Records for this task >>
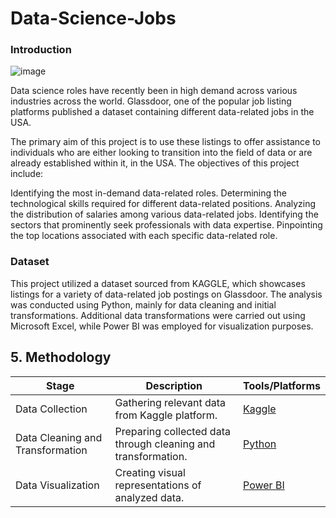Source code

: # Data-Science-Jobs

### Introduction
![image](https://github.com/mademoixcel/Data-Science-Jobs/assets/124081194/cc370dc0-c064-4655-8cc3-52a12eba5619)

Data science roles have recently been in high demand across various industries across the world. Glassdoor, one of the popular job listing platforms published a dataset containing different data-related jobs in the USA.

The primary aim of this project is to use these listings to offer assistance to individuals who are either looking to transition into the field of data or are already established within it, in the USA. The objectives of this project include:

Identifying the most in-demand data-related roles.
Determining the technological skills required for different data-related positions.
Analyzing the distribution of salaries among various data-related jobs.
Identifying the sectors that prominently seek professionals with data expertise.
Pinpointing the top locations associated with each specific data-related role.

### Dataset
This project utilized a dataset sourced from KAGGLE, which showcases listings for a variety of data-related job postings on Glassdoor. The analysis was conducted using Python, mainly for data cleaning and initial transformations. Additional data transformations were carried out using Microsoft Excel, while Power BI was employed for visualization purposes.


## 5. Methodology
| Stage                       | Description                                                   | Tools/Platforms          |
|-----------------------------|---------------------------------------------------------------|--------------------------|
| Data Collection             | Gathering relevant data from Kaggle platform.                 | [Kaggle](https://www.kaggle.com/datasets/rashikrahmanpritom/data-science-job-posting-on-glassdoor)                   |
| Data Cleaning and Transformation | Preparing collected data through cleaning and transformation. | [Python](https://github.com/mademoixcel/Customer-Profiling-Analysis/blob/main/clean_customer_data.csv)        |
| Data Visualization          | Creating visual representations of analyzed data.             | [Power BI ](https://app.powerbi.com/view?r=eyJrIjoiMzhlNDEwODctMTc5NC00MzViLWI1YWQtMDIzYzY0NWFmYjgzIiwidCI6IjA2NmM4OTg0LWZmOTgtNDM1NC04YTdhLWZhY2I1NGE0YjUyOSJ9)               |
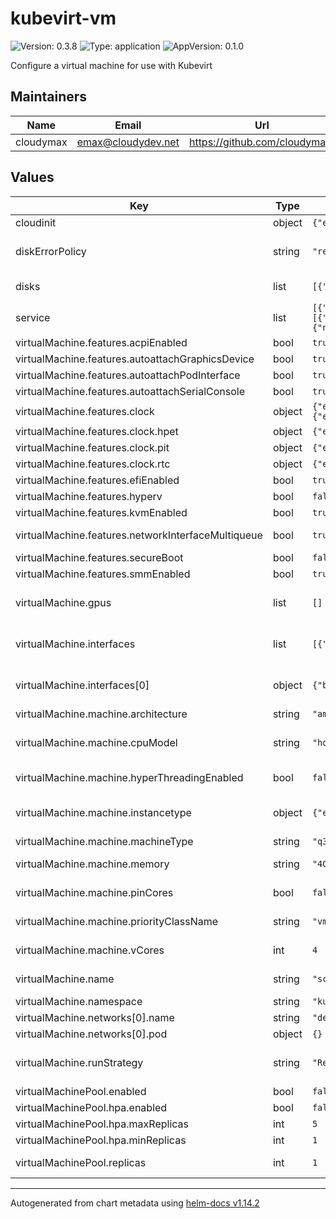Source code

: # kubevirt-vm

![Version: 0.3.8](https://img.shields.io/badge/Version-0.3.8-informational?style=flat-square) ![Type: application](https://img.shields.io/badge/Type-application-informational?style=flat-square) ![AppVersion: 0.1.0](https://img.shields.io/badge/AppVersion-0.1.0-informational?style=flat-square)

Configure a virtual machine for use with Kubevirt

## Maintainers

| Name | Email | Url |
| ---- | ------ | --- |
| cloudymax | <emax@cloudydev.net> | <https://github.com/cloudymax/> |

## Values

| Key | Type | Default | Description |
|-----|------|---------|-------------|
| cloudinit | object | `{"enabled":true,"secretName":"friend-scrapmetal-user-data"}` | enable or disable usage of cloud-init |
| diskErrorPolicy | string | `"report"` | controls hypervisor behavior when IO errors occur on disk read or write. Possible values are: 'report', 'ignore', 'enospace' |
| disks | list | `[{"bootorder":2,"bus":"virtio","ephemeral":true,"name":"harddrive","pvc":"debian12","readonly":false,"type":"disk"}]` | List of disks to create for the VM, Will be used to create Datavolumes or PVCs. |
| service | list | `[{"externalTrafficPolicy":"Cluster","name":"service","ports":[{"name":"ssh","port":22,"protocol":"TCP","targetPort":22},{"name":"vnc","port":5900,"protocol":"TCP","targetPort":5900}],"type":"NodePort"}]` | Service cinfiguration. Used to expose VM to the outside world. Accepts a list of ports to open. |
| virtualMachine.features.acpiEnabled | bool | `true` |  |
| virtualMachine.features.autoattachGraphicsDevice | bool | `true` | Attach a basic graphics device for VNC access |
| virtualMachine.features.autoattachPodInterface | bool | `true` | Make pod network interface the default for the VM |
| virtualMachine.features.autoattachSerialConsole | bool | `true` | Attach a serial console device |
| virtualMachine.features.clock | object | `{"enabled":true,"hpet":{"enabled":true,"present":false},"hyperv":false,"kvm":true,"pit":{"enabled":true,"tickPolicy":"delay"},"rtc":{"enabled":true,"tickPolicy":"catchup"}}` | Options for machine clock |
| virtualMachine.features.clock.hpet | object | `{"enabled":true,"present":false}` | High Precision Event Timer |
| virtualMachine.features.clock.pit | object | `{"enabled":true,"tickPolicy":"delay"}` | Programmable interval timer |
| virtualMachine.features.clock.rtc | object | `{"enabled":true,"tickPolicy":"catchup"}` | Real-Time Clock |
| virtualMachine.features.efiEnabled | bool | `true` | Enable EFI bios |
| virtualMachine.features.hyperv | bool | `false` | Set default hyperv settings for windows guests |
| virtualMachine.features.kvmEnabled | bool | `true` | Enable KVM acceleration |
| virtualMachine.features.networkInterfaceMultiqueue | bool | `true` | Enhances network performance by allowing multiple TX and RX queues. |
| virtualMachine.features.secureBoot | bool | `false` | Enable Secure boot (Requires EFI) |
| virtualMachine.features.smmEnabled | bool | `true` |  |
| virtualMachine.gpus | list | `[]` | GPUs to pass to guest, requires that the GPUs are pre-configured in the kubevirt custom resource. ignored when instancetype is defined |
| virtualMachine.interfaces | list | `[{"bridge":{},"name":"default"}]` | virtual network interface config options. See: https://kubevirt.io/user-guide/network/interfaces_and_networks/#interfaces |
| virtualMachine.interfaces[0] | object | `{"bridge":{},"name":"default"}` | bridge mode, vms are connected to the network via a linux "bridge". Pod network IP is delegated to vm via DHCPv4. VM must use DHCP for an IP |
| virtualMachine.machine.architecture | string | `"amd64"` | Arch |
| virtualMachine.machine.cpuModel | string | `"host-passthrough"` | Specify hots-passthrough or a named cpu model https://www.qemu.org/docs/master/system/qemu-cpu-models.html |
| virtualMachine.machine.hyperThreadingEnabled | bool | `false` | Enable the use of Hyperthreading on Intel CPUs. Disable on AMD CPUs. |
| virtualMachine.machine.instancetype | object | `{"enabled":true,"kind":"virtualMachineClusterInstancetype","name":"standard-small"}` | Define CPU, RAM, GPU, HostDevice settings for VMs. Uncomment to enable. Overrides: vCores, memory, gpus |
| virtualMachine.machine.machineType | string | `"q35"` | QEMU virtual-machine type |
| virtualMachine.machine.memory | string | `"4Gi"` | Amount of RAM to pass to the Guest. Ignored when instancetype is defined |
| virtualMachine.machine.pinCores | bool | `false` | Pin QEMU process to specific physical cores Requires `--cpu-manager-policy` enabled in kubelet |
| virtualMachine.machine.priorityClassName | string | `"vm-standard"` | If a Pod cannot be scheduled, lower priorityClass Pods will be evicted |
| virtualMachine.machine.vCores | int | `4` | Number of Virtual cores to pass to the Guest ignored when instancetype is defined |
| virtualMachine.name | string | `"scrapmetal2"` | name of the virtualMachine or virtualMachinePool object |
| virtualMachine.namespace | string | `"kubevirt"` | namespace to deploy |
| virtualMachine.networks[0].name | string | `"default"` |  |
| virtualMachine.networks[0].pod | object | `{}` |  |
| virtualMachine.runStrategy | string | `"RerunOnFailure"` | One of 'Always' `RerunOnFailure` `Manual` `Halted` `Once` See: https://kubevirt.io/user-guide/compute/run_strategies/#runstrategy |
| virtualMachinePool.enabled | bool | `false` |  |
| virtualMachinePool.hpa.enabled | bool | `false` |  |
| virtualMachinePool.hpa.maxReplicas | int | `5` |  |
| virtualMachinePool.hpa.minReplicas | int | `1` |  |
| virtualMachinePool.replicas | int | `1` | number of replicas to create. Ignored when hpa is set to 'true' |

----------------------------------------------
Autogenerated from chart metadata using [helm-docs v1.14.2](https://github.com/norwoodj/helm-docs/releases/v1.14.2)

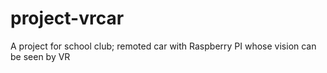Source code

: # project-vrcar
A project for school club; remoted car with Raspberry PI whose vision can be seen by VR
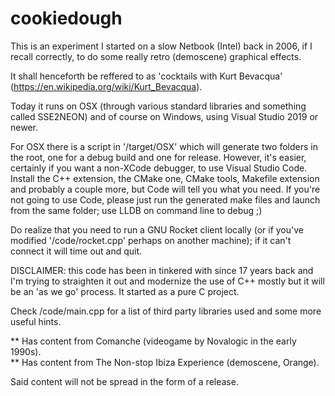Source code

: # cookiedough

This is an experiment I started on a slow Netbook (Intel) back in 2006, if I recall correctly, to do some really retro
(demoscene) graphical effects. 

It shall henceforth be reffered to as 'cocktails with Kurt Bevacqua' (https://en.wikipedia.org/wiki/Kurt_Bevacqua).

Today it runs on OSX (through various standard libraries and something called SSE2NEON) and of course on Windows, using
Visual Studio 2019 or newer.

For OSX there is a script in '/target/OSX' which will generate two folders in the root, one for a debug build and one
for release. However, it's easier, certainly if you want a non-XCode debugger, to use Visual Studio Code. Install the
C++ extension, the CMake one, CMake tools, Makefile extension and probably a couple more, but Code will tell you what you
need. If you're not going to use Code, please just run the generated make files and launch from the same folder; use
LLDB on command line to debug ;)

Do realize that you need to run a GNU Rocket client locally (or if you've modified '/code/rocket.cpp' perhaps on another
machine); if it can't connect it will time out and quit.

DISCLAIMER: this code has been in tinkered with since 17 years back and I'm trying to straighten it out and modernize
the use of C++ mostly but it will be an 'as we go' process. It started as a pure C project.

Check /code/main.cpp for a list of third party libraries used and some more useful hints.

** Has content from Comanche (videogame by Novalogic in the early 1990s).  
** Has content from The Non-stop Ibiza Experience (demoscene, Orange).

Said content will not be spread in the form of a release.
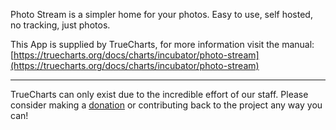 Photo Stream is a simpler home for your photos. Easy to use, self hosted, no tracking, just photos.

This App is supplied by TrueCharts, for more information visit the manual: [https://truecharts.org/docs/charts/incubator/photo-stream](https://truecharts.org/docs/charts/incubator/photo-stream)

---

TrueCharts can only exist due to the incredible effort of our staff.
Please consider making a [donation](https://truecharts.org/docs/about/sponsor) or contributing back to the project any way you can!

Your objective >>
Up in the listing, locate the line with "Autogenerated from chart"; print it and every line after it down to the line with "machine); if it", which is included too. Skip the pictures.

Solution to this problem >>
Autogenerated from chart metadata using [helm-docs v1.14.2](https://github.com/norwoodj/helm-docs/releases/v1.14.2)

Source code

: # project-vrcar
A project for school club; remoted car with Raspberry PI whose vision can be seen by VR
Source code

: # cookiedough

This is an experiment I started on a slow Netbook (Intel) back in 2006, if I recall correctly, to do some really retro
(demoscene) graphical effects. 

It shall henceforth be reffered to as 'cocktails with Kurt Bevacqua' (https://en.wikipedia.org/wiki/Kurt_Bevacqua).

Today it runs on OSX (through various standard libraries and something called SSE2NEON) and of course on Windows, using
Visual Studio 2019 or newer.

For OSX there is a script in '/target/OSX' which will generate two folders in the root, one for a debug build and one
for release. However, it's easier, certainly if you want a non-XCode debugger, to use Visual Studio Code. Install the
C++ extension, the CMake one, CMake tools, Makefile extension and probably a couple more, but Code will tell you what you
need. If you're not going to use Code, please just run the generated make files and launch from the same folder; use
LLDB on command line to debug ;)

Do realize that you need to run a GNU Rocket client locally (or if you've modified '/code/rocket.cpp' perhaps on another
machine); if it can't connect it will time out and quit.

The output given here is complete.